Stored data entries:
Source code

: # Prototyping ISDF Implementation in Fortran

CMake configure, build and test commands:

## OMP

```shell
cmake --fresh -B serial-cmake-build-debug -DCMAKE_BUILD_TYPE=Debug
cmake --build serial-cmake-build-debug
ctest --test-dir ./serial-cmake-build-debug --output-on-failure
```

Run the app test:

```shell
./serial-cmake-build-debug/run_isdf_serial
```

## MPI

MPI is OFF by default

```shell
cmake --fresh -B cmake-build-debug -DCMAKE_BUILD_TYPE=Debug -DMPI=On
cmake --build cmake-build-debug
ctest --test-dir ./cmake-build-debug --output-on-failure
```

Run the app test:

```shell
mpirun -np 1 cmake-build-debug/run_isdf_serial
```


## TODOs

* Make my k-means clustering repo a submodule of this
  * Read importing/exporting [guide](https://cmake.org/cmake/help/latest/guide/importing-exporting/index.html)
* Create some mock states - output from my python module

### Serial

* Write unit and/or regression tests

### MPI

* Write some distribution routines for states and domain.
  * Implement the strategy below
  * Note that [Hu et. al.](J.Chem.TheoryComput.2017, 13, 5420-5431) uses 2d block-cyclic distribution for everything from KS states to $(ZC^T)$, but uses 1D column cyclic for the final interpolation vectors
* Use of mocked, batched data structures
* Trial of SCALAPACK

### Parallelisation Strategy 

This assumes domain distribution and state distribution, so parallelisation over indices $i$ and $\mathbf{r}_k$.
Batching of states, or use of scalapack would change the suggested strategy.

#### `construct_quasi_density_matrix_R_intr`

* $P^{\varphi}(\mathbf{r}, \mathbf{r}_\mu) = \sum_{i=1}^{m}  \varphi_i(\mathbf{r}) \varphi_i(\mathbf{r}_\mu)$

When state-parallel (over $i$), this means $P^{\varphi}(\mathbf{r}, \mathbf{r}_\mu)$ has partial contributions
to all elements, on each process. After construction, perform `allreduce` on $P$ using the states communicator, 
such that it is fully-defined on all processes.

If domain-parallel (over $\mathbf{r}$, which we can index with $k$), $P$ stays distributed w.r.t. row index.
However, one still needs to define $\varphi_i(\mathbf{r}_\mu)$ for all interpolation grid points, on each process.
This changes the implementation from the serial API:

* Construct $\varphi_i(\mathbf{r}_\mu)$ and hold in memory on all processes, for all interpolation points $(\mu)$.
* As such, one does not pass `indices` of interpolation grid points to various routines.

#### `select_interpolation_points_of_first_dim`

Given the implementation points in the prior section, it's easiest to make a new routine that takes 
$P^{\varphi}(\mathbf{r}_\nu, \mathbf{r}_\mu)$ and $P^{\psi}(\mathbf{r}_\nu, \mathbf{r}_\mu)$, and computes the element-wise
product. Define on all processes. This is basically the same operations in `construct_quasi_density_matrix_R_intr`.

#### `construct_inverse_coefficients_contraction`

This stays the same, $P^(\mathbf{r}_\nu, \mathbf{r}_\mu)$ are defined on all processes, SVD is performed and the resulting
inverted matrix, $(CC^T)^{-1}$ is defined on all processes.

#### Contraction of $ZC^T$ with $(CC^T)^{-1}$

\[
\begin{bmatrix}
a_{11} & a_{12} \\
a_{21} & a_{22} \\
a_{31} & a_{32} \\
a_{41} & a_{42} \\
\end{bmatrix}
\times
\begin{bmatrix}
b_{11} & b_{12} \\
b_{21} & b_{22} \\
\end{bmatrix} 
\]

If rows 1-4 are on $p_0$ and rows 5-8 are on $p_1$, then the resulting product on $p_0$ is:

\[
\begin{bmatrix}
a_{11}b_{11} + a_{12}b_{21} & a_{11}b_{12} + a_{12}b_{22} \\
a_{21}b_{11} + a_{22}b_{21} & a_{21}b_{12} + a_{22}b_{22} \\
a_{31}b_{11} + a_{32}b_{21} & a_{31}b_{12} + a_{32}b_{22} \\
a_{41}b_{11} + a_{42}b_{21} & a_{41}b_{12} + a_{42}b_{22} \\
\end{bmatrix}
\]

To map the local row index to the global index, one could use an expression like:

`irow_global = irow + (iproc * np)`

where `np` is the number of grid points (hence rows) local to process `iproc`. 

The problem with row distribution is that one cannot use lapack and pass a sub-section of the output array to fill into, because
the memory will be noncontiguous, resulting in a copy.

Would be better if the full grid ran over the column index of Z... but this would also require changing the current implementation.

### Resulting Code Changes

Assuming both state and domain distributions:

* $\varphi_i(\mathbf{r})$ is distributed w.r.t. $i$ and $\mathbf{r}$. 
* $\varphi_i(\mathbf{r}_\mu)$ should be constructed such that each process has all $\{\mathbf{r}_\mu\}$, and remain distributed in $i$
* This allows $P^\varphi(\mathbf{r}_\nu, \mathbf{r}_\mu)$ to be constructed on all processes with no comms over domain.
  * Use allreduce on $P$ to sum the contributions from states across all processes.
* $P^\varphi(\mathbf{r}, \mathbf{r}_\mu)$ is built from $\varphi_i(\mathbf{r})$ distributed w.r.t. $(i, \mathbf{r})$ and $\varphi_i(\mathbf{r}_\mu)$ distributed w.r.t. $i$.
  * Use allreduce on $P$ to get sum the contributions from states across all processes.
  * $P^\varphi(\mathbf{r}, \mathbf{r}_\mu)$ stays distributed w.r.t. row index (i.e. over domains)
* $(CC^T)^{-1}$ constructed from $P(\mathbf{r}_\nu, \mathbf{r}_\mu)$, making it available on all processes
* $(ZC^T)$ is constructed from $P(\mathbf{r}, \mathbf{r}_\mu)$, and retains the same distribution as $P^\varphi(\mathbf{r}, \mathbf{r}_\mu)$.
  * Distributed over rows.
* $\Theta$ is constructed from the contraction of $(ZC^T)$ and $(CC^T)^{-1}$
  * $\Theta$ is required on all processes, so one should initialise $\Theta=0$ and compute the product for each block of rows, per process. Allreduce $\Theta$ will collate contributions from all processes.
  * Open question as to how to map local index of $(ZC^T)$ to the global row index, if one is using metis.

### TASK PROMPT
Go through the entries and return each line where the word "defined" appears.

### RESPONSE FOR THIS EXERCISE
such that it is fully-defined on all processes.
This stays the same, $P^(\mathbf{r}_\nu, \mathbf{r}_\mu)$ are defined on all processes, SVD is performed and the resulting
inverted matrix, $(CC^T)^{-1}$ is defined on all processes.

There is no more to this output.